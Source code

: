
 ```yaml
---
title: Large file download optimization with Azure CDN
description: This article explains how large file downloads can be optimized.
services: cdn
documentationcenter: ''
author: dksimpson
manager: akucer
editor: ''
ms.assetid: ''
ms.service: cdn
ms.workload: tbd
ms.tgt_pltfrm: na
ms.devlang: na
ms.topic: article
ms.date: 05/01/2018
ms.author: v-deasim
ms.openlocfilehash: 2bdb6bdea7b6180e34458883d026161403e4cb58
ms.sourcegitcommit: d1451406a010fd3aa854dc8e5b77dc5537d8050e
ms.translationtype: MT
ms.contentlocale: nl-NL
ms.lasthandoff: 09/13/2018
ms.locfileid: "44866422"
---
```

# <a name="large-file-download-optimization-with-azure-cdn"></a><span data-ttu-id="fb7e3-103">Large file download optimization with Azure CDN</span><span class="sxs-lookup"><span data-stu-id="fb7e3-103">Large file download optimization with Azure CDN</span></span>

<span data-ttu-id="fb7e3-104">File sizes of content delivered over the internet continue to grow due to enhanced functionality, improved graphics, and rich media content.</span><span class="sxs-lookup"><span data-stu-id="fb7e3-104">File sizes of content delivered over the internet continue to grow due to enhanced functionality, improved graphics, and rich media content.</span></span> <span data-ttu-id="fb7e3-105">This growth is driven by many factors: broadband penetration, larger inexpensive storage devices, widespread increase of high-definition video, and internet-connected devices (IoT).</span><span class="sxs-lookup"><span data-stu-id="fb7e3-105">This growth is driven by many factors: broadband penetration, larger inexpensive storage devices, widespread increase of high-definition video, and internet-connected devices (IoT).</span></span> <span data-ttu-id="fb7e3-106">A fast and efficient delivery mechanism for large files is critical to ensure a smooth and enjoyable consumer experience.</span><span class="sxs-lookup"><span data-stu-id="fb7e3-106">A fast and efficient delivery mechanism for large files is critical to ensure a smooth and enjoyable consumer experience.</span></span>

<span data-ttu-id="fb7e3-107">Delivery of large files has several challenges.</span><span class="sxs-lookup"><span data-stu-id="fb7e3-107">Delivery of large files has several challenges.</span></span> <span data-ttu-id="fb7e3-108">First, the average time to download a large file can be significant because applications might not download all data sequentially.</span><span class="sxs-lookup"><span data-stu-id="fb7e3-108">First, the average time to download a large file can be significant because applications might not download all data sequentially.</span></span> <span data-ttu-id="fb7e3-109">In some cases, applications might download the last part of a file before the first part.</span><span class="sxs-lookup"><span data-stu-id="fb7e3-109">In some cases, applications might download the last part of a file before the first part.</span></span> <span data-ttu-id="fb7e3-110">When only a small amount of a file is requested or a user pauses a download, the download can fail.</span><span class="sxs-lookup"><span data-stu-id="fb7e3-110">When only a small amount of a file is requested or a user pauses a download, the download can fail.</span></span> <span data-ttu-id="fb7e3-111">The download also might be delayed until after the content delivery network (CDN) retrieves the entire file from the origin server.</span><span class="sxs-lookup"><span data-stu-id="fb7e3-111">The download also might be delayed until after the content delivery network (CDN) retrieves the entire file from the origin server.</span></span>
_ _ _ _ _
#### INSTRUCTIONS FOR THE TASK:
Within the entries above, report how many lines contain the word "Azure"; the figure is all that is wanted.

#### EXERCISE ANSWER:
2